What to produce ▸ Exclude the pictures and transcribe the rest of the data below exactly.

Source records ▸
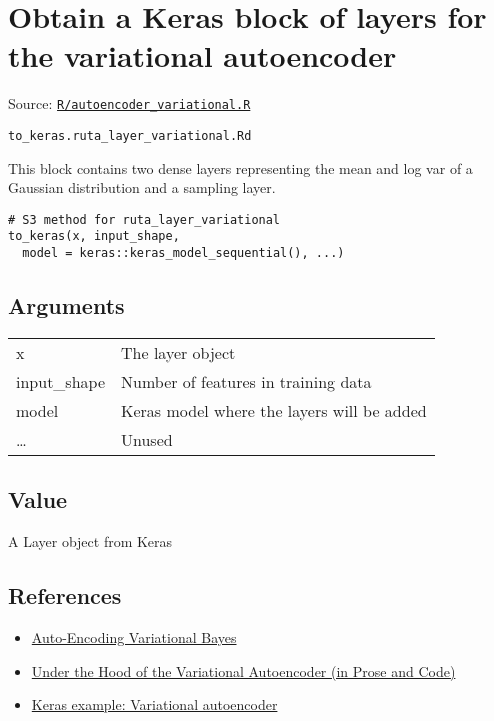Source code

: \section{Obtain a Keras block of layers for the variational
autoencoder}\label{obtain-a-keras-block-of-layers-for-the-variational-autoencoder}

Source:
\href{https://github.com/fdavidcl/ruta/blob/master/R/autoencoder_variational.R}{\texttt{R/autoencoder\_variational.R}}

\texttt{to\_keras.ruta\_layer\_variational.Rd}

This block contains two dense layers representing the mean and log var
of a Gaussian distribution and a sampling layer.

\begin{verbatim}
# S3 method for ruta_layer_variational
to_keras(x, input_shape,
  model = keras::keras_model_sequential(), ...)
\end{verbatim}

\hypertarget{arguments}{\subsection{\texorpdfstring{\protect\hyperlink{arguments}{}Arguments}{Arguments}}\label{arguments}}

\begin{longtable}[c]{@{}>{\small}p{3cm}>{\raggedright}p{12.5cm}@{}}
\toprule
x & The layer object\tabularnewline
input\_shape & Number of features in training data\tabularnewline
model & Keras model where the layers will be added\tabularnewline
\ldots{} & Unused\tabularnewline
\bottomrule
\end{longtable}

\hypertarget{value}{\subsection{\texorpdfstring{\protect\hyperlink{value}{}Value}{Value}}\label{value}}

A Layer object from Keras

\hypertarget{references}{\subsection{\texorpdfstring{\protect\hyperlink{references}{}References}{References}}\label{references}}

\begin{itemize}
\item
  \href{https://arxiv.org/abs/1312.6114}{Auto-Encoding Variational
  Bayes}
\item
  \href{http://blog.fastforwardlabs.com/2016/08/22/under-the-hood-of-the-variational-autoencoder-in.html}{Under
  the Hood of the Variational Autoencoder (in Prose and Code)}
\item
  \href{https://keras.rstudio.com/articles/examples/variational_autoencoder.html}{Keras
  example: Variational autoencoder}
\end{itemize}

Finished exercise ▸
Source code

: \section{Obtain a Keras block of layers for the variational
autoencoder}\label{obtain-a-keras-block-of-layers-for-the-variational-autoencoder}

Source:
\href{https://github.com/fdavidcl/ruta/blob/master/R/autoencoder_variational.R}{\texttt{R/autoencoder\_variational.R}}

\texttt{to\_keras.ruta\_layer\_variational.Rd}

This block contains two dense layers representing the mean and log var
of a Gaussian distribution and a sampling layer.

\begin{verbatim}
# S3 method for ruta_layer_variational
to_keras(x, input_shape,
  model = keras::keras_model_sequential(), ...)
\end{verbatim}

\hypertarget{arguments}{\subsection{\texorpdfstring{\protect\hyperlink{arguments}{}Arguments}{Arguments}}\label{arguments}}

\begin{longtable}[c]{@{}>{\small}p{3cm}>{\raggedright}p{12.5cm}@{}}
\toprule
x & The layer object\tabularnewline
input\_shape & Number of features in training data\tabularnewline
model & Keras model where the layers will be added\tabularnewline
\ldots{} & Unused\tabularnewline
\bottomrule
\end{longtable}

\hypertarget{value}{\subsection{\texorpdfstring{\protect\hyperlink{value}{}Value}{Value}}\label{value}}

A Layer object from Keras

\hypertarget{references}{\subsection{\texorpdfstring{\protect\hyperlink{references}{}References}{References}}\label{references}}

\begin{itemize}
\item
  \href{https://arxiv.org/abs/1312.6114}{Auto-Encoding Variational
  Bayes}
\item
  \href{http://blog.fastforwardlabs.com/2016/08/22/under-the-hood-of-the-variational-autoencoder-in.html}{Under
  the Hood of the Variational Autoencoder (in Prose and Code)}
\item
  \href{https://keras.rstudio.com/articles/examples/variational_autoencoder.html}{Keras
  example: Variational autoencoder}
\end{itemize}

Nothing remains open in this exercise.